Rendered images with source text
○ ○ ○
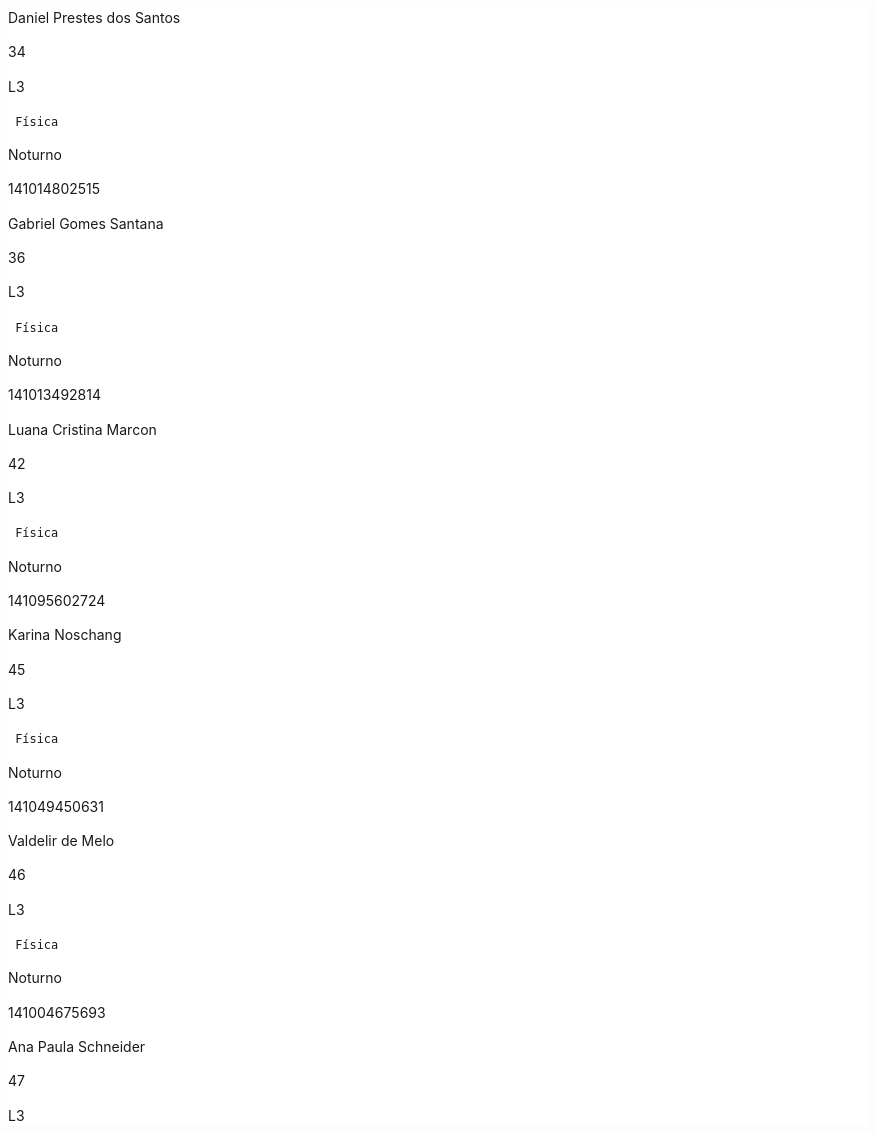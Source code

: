    Daniel Prestes dos Santos

   34

   L3

     Física

   Noturno

   141014802515

   Gabriel Gomes Santana

   36

   L3

     Física

   Noturno

   141013492814

   Luana Cristina Marcon

   42

   L3

     Física

   Noturno

   141095602724

   Karina Noschang

   45

   L3

     Física

   Noturno

   141049450631

   Valdelir de Melo

   46

   L3

     Física

   Noturno

   141004675693

   Ana Paula Schneider

   47

   L3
○ ○ ○
Exercise prompt
Pictures are to be left out; otherwise, retype exactly the lines from the first line of the data through the line containing "Ana Paula Schneider".

Task output
Source code

:    Daniel Prestes dos Santos

   34

   L3

     Física

   Noturno

   141014802515

   Gabriel Gomes Santana

   36

   L3

     Física

   Noturno

   141013492814

   Luana Cristina Marcon

   42

   L3

     Física

   Noturno

   141095602724

   Karina Noschang

   45

   L3

     Física

   Noturno

   141049450631

   Valdelir de Melo

   46

   L3

     Física

   Noturno

   141004675693

   Ana Paula Schneider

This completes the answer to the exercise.